To be clear though, Deus Ex are pretty good shooters first and mediocre RPGs second. At no point have I ever seen Deus Ex and all the games which followed it as RPGs. What realy seperated Deus Ex from the rest of the games in its genre was the fact that it had excelent and mature writting and plot. Something that a lot of games could use and learn from. Including Fallout 3 and Fallout 4. But, even if they do that, following the footsteps of Deus Ex in the sense that they give you a great plot and excelent writting, it still doesn't mean that it offers you more of the role playing experience which Fallout 1 and Fallout 2 are famous for. Having a deep and engaging plot is a good start. But it doesn't end here. For example in Deus Ex, you're always playing the character of JC Denton and now Adam Jenson - Deus Ex 2 is an abomination that doesnt exist for me. And while the game offers you a lot of freedom, which I really welcome! The framework of the game almost never allows you to step outside of that role. And when ever you do, it is rather comical than really a part of the game -
albeit I would say it is not necessarily something that makes the game worse.
Right, which is why they're considered ARPGs. F3 and NV fell into this same vein, since your Skills made a difference during play, despite direct player input like aiming, lockpicking skill, etc. (I never understood the hate for Deus Ex: Invisible War; never considered it a bad game so much as hobbled by a heavy leaning towards graphical power.) If all Bethesda took from those games though was more ways to reach/achieve objectives, I'd be pleased.
RPing on the other hand has to be a design priority throughout development, and most of Bethesda's TES-influenced/designed games are hobbled there by default; Arena set the formula of the series to be heavily based in dungeon-crawling akin to D&D. Morrowind did change things a bit, but it didn't stay that way once the series went mainstream. Skyrim didn't change it in any meaningful ways, and in fact, it plays like a step backwards. (I have seen mods that introduce multi-pathed dialogue chains with most NPCs in Morrowind, a-la Planescape, so it can be done, if Bethesda made the effort.)
If what we get from F4 is a Shooter with RPG Elements...ugh. Really don't want to fathom the implications of such a thing.
When people saY "DIALOGUE WHEEL WORKED WELL IN X!" they usually ignore that both games aren't ANYTHING alike. You know?
Alpha Protocol and Deus Ex have VERY different focuses and design goals than Fallout. And no, changing the game to a different genre to accomodate a design choice that doesn't fit well with the game in the first place is not good design. Crippling the game just to accomodate elements of games of other genres is the epitome of bad game design....

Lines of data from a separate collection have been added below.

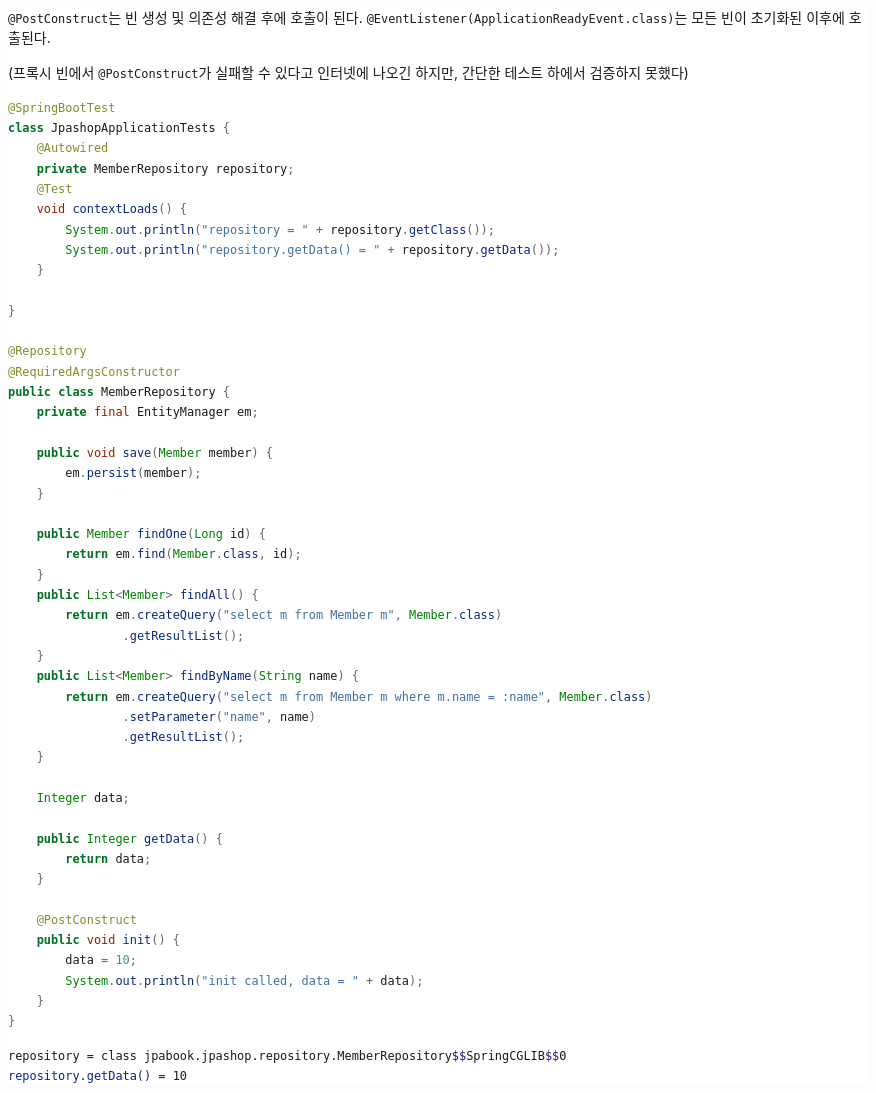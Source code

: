 `@PostConstruct`는 빈 생성 및 의존성 해결 후에 호출이 된다.
`@EventListener(ApplicationReadyEvent.class)`는 모든 빈이 초기화된 이후에 호출된다.

(프록시 빈에서 `@PostConstruct`가 실패할 수 있다고 인터넷에 나오긴 하지만, 간단한 테스트 하에서 검증하지 못했다)

```java
@SpringBootTest
class JpashopApplicationTests {
	@Autowired
	private MemberRepository repository;
	@Test
	void contextLoads() {
		System.out.println("repository = " + repository.getClass());
		System.out.println("repository.getData() = " + repository.getData());
	}

}

@Repository
@RequiredArgsConstructor
public class MemberRepository {
    private final EntityManager em;

    public void save(Member member) {
        em.persist(member);
    }

    public Member findOne(Long id) {
        return em.find(Member.class, id);
    }
    public List<Member> findAll() {
        return em.createQuery("select m from Member m", Member.class)
                .getResultList();
    }
    public List<Member> findByName(String name) {
        return em.createQuery("select m from Member m where m.name = :name", Member.class)
                .setParameter("name", name)
                .getResultList();
    }

    Integer data;

    public Integer getData() {
        return data;
    }

    @PostConstruct
    public void init() {
        data = 10;
        System.out.println("init called, data = " + data);
    }
}
```
```bash
repository = class jpabook.jpashop.repository.MemberRepository$$SpringCGLIB$$0
repository.getData() = 10
```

My thoughts exactly on how the shooting is being given the most attention and change, while the newer elements seem like ideas cribbed from modders and Hearthfire. That said, multi-solution gameplay is not something Bethesda does very well; if they insist on making the series more into a shooter, they should compensate by trying to offer more ways to approach objectives that don't entail pulling a gun. (The Dialogue Wheel was hated in DA2 by Origin fans, myself included, and even in Mass Effect, it is not well liked. It doesn't tell you exactly what you're about to say, which, I'd imagine, is a pet peeve of many for RPG design.)